> Instructions for the task
In the material below, identify each line bearing the word "example". Reproduce those lines.

══════════════════════════════

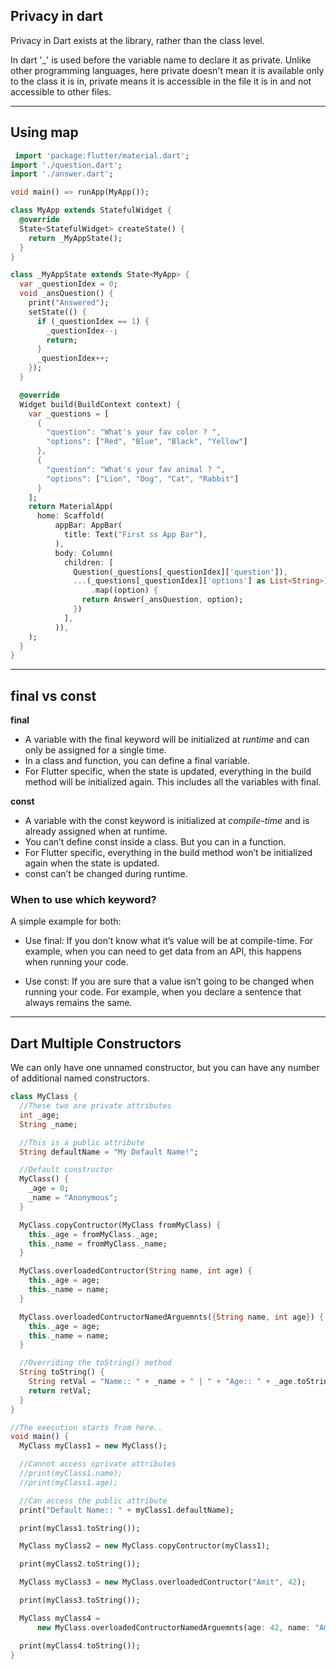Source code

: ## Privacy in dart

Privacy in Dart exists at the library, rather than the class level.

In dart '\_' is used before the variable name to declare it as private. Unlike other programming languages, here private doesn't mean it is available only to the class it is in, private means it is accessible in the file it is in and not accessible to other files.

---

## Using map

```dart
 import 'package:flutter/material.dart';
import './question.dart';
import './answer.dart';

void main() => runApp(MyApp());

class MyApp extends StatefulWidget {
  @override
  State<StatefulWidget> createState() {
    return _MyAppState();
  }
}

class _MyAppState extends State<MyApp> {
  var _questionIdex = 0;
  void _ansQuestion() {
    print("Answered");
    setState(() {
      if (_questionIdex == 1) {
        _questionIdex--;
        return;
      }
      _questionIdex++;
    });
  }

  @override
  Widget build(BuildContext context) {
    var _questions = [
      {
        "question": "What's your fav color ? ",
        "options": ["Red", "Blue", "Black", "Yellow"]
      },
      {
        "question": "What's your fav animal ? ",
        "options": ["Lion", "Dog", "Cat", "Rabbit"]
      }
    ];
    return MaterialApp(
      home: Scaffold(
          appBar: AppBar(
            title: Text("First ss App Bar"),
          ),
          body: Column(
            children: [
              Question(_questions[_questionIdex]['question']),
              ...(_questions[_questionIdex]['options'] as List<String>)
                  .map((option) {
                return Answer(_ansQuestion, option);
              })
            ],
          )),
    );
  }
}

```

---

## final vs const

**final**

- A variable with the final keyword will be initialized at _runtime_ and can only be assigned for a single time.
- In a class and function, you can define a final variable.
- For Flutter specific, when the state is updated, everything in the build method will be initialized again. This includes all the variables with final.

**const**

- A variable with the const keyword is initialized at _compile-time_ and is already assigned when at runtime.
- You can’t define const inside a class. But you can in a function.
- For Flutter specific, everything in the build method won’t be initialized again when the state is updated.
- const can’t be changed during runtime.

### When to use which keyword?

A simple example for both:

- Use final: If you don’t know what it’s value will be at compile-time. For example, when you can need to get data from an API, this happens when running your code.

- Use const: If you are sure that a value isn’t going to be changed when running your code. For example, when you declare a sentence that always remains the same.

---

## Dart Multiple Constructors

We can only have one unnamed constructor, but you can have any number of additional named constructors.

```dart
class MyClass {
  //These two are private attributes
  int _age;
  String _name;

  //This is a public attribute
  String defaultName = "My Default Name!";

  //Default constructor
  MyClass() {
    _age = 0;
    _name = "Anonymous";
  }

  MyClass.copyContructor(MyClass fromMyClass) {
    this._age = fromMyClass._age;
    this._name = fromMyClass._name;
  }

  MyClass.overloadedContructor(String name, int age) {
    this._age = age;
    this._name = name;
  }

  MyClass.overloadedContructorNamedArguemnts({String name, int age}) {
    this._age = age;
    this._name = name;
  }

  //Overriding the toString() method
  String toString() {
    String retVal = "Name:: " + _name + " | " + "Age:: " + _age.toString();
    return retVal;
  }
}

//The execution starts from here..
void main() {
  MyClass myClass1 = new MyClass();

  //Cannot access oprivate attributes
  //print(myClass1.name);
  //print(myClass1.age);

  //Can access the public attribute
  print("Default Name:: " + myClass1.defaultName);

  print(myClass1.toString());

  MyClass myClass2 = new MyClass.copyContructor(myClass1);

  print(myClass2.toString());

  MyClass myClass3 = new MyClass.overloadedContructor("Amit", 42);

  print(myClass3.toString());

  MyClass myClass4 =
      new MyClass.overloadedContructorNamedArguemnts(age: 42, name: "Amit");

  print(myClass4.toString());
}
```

══════════════════════════════

> Exercise answer
A simple example for both:
- Use final: If you don’t know what it’s value will be at compile-time. For example, when you can need to get data from an API, this happens when running your code.
- Use const: If you are sure that a value isn’t going to be changed when running your code. For example, when you declare a sentence that always remains the same.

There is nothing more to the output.